Oh, and over on Libby’s spinoff-within-a-series, Paul’s still furious with her for blurting out that Joy was planning to leave him, and even more angry that she was using the apartment Joy had secured in advance of that. My issue with these story lines for Libby — first Robert in season two, and now Paul — is that it takes the problem “What can we give Libby to do aside from being Bill’s neglected wife?” and solves it with “Uh, affairs?”
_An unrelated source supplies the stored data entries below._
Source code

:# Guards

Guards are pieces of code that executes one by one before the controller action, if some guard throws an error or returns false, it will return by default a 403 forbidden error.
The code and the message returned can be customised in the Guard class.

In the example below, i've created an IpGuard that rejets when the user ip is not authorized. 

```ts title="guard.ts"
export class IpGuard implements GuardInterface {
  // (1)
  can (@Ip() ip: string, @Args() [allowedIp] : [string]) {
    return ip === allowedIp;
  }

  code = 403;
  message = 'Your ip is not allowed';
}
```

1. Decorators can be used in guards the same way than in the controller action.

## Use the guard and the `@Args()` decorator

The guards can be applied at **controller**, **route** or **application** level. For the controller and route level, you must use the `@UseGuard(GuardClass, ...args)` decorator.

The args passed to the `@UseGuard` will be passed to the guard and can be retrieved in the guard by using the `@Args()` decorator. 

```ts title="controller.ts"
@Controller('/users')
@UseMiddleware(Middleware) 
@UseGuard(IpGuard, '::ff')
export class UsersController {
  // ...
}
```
Meanwhile, Bill and Virginia have been name-checked in Newsweek by Isabella Ricci, the movie star from last week’s episode, who praises their sensate therapy, a therapy Isabella and her husband never actually used. Betty explains that Isabella had to lie because the paparazzi got a picture of her and her husband leaving the clinic, and the immediate follow-up question is, why in the world would there be a paparazzo outside a medical building in the middle of Missouri in the 1960s? Nowadays, anyone with a camera phone is a budding member of the paparazzi, but was it really so widespread in Bill and Gini’s time?

Regardless, it means Newsweek wants to do a feature story about the clinic. Bill tells Gini that the story of Gill is perfect for the interview — it will show the world that Masters and Johnson can fix anything. Gini all but begs him not to. He fakes her out, making her think he’s bringing up the ape with the reporter, but changes gears at the last second. He does it to toy with her, or to punish her, or something. And he wraps it all up in one of his speeches about love and brokenness and reparation, speaking both to the reporter and to Gini. But it doesn’t work on her.

And, then, just when you literally thought it could not get any more ridiculous back at the office, Dan’s waiting for Gini at her desk, wearing a gorilla suit (having presumably learned who the mysterious patient was), which forces Gini to relive the trauma of that time a gorilla touched her breasts. She explains a bit to Dan, who says, with mock seriousness, “But did you kiss him?” and the fact that Josh Charles carries off any of that in an even remotely charming way is a goddamn miracle. The cast pulls through on this show, time and time again, even when the writing simply refuses to. It is enough to — forgive me — make a woman go bananas.